─── DATA FOR THIS EXERCISE ───

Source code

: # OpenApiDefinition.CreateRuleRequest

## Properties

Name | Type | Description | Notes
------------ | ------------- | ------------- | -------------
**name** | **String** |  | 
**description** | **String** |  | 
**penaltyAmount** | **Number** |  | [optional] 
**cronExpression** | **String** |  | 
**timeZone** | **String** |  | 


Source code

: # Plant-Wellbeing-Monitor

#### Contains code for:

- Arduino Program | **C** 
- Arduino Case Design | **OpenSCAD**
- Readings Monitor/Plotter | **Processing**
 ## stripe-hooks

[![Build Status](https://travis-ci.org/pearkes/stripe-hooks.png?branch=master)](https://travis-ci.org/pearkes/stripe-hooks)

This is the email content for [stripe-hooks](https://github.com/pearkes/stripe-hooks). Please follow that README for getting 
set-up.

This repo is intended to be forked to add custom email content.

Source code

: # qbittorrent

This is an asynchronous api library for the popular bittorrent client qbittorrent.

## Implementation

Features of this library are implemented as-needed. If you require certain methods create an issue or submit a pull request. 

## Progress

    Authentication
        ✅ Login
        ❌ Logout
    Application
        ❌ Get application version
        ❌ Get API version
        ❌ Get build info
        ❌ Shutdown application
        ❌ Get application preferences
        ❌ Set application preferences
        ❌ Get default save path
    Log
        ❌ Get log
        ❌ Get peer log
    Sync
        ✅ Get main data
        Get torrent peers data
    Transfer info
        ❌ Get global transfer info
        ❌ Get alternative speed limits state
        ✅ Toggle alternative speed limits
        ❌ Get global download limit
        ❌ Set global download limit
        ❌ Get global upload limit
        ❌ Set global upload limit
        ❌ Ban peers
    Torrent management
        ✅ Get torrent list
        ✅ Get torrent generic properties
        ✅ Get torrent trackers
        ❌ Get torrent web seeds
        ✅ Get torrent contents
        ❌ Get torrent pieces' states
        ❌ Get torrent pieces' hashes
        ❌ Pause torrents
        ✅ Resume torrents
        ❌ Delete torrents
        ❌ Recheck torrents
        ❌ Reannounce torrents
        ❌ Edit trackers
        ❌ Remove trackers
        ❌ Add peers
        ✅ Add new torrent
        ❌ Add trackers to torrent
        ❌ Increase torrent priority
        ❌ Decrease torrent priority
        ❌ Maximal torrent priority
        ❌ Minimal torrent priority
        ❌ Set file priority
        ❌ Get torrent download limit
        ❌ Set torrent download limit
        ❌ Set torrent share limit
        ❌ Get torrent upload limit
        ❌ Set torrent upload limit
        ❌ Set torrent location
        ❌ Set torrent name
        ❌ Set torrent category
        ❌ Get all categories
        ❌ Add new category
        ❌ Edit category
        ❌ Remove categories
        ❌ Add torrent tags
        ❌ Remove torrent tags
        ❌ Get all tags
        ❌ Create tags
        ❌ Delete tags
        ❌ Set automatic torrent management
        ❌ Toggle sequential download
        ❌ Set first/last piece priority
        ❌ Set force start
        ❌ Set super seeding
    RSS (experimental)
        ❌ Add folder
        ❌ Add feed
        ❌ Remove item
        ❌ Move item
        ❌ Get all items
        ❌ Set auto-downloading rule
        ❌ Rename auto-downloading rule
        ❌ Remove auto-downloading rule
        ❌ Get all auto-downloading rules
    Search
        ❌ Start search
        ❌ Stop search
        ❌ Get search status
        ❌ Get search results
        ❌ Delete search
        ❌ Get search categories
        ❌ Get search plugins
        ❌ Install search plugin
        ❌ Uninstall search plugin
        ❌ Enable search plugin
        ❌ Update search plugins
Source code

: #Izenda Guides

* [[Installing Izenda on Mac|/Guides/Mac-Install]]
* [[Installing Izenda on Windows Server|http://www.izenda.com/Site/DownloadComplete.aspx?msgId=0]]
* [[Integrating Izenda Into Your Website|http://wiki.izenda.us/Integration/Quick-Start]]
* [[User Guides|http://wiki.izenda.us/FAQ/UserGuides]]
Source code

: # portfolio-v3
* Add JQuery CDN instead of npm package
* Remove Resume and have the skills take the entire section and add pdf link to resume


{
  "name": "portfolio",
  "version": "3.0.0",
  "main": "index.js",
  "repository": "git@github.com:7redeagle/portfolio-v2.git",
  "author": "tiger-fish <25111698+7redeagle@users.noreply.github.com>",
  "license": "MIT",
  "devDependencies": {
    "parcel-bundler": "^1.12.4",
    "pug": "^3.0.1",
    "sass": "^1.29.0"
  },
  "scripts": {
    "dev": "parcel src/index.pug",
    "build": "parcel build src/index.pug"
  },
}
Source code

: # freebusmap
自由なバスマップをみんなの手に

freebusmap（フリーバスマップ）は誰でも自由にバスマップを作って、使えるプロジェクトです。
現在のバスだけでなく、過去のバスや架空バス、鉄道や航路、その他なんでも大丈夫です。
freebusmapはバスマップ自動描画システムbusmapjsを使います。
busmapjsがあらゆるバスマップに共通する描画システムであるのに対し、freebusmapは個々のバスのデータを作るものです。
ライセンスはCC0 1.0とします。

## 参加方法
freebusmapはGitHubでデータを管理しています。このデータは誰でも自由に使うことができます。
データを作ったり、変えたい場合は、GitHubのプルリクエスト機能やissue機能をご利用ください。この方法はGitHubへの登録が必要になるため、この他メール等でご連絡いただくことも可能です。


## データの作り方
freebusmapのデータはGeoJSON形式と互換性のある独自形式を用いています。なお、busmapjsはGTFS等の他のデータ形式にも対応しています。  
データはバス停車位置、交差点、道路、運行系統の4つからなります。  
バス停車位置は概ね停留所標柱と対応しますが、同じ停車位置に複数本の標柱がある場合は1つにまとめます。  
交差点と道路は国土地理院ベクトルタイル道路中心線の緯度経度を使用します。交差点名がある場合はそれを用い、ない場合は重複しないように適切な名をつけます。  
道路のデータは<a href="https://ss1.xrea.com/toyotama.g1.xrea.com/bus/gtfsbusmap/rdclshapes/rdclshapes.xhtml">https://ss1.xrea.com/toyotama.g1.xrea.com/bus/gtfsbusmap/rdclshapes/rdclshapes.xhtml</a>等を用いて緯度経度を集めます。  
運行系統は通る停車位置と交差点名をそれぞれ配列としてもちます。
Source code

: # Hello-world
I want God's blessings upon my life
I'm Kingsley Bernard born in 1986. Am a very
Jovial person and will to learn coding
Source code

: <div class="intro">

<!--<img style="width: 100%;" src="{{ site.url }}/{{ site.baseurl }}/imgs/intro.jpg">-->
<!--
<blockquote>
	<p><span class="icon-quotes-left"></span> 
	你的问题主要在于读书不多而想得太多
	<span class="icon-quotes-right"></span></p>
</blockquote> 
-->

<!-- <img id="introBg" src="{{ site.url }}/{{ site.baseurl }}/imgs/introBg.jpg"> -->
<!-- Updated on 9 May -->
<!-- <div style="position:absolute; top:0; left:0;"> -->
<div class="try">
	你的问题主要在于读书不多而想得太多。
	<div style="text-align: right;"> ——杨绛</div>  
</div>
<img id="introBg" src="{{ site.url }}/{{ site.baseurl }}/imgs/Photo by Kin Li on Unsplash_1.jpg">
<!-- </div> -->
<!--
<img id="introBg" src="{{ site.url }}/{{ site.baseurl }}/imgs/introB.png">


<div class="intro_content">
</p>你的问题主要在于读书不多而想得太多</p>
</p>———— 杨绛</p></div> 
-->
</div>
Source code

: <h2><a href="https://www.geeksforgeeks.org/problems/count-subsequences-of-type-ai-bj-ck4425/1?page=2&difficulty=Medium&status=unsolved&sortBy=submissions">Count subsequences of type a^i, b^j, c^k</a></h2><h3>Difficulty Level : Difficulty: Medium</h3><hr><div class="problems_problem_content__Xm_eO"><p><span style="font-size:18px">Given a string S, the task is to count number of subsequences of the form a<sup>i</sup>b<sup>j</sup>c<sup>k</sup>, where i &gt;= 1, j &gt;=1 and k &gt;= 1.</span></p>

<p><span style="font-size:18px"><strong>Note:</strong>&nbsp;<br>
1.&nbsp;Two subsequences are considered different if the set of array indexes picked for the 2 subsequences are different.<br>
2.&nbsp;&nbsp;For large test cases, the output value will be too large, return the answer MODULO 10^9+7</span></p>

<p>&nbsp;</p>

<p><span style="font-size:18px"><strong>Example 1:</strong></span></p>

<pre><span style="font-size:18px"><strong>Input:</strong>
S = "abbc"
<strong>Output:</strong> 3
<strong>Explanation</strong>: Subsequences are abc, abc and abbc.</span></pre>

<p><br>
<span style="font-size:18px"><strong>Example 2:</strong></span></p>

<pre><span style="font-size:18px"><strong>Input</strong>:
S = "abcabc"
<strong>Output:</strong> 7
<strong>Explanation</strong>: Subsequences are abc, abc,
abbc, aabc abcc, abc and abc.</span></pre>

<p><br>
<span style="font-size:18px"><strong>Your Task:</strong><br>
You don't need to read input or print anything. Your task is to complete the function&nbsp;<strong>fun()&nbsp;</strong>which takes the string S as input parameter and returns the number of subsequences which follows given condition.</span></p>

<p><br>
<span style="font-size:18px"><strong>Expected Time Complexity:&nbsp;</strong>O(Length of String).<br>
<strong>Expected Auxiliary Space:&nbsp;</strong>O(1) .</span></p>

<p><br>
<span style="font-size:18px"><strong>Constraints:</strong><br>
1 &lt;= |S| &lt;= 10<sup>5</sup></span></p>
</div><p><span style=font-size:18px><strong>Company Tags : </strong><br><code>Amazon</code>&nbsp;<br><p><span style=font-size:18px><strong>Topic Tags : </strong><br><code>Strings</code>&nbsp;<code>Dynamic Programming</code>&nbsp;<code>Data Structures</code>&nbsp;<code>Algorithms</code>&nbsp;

───

> PROBLEM DETAILS
Would you quote everything above from the line containing "Add new category" down to the line containing "Toggle sequential download"? Include both of those lines and nothing else.

> RESULT FOR THIS EXERCISE
        ❌ Add new category
        ❌ Edit category
        ❌ Remove categories
        ❌ Add torrent tags
        ❌ Remove torrent tags
        ❌ Get all tags
        ❌ Create tags
        ❌ Delete tags
        ❌ Set automatic torrent management
        ❌ Toggle sequential download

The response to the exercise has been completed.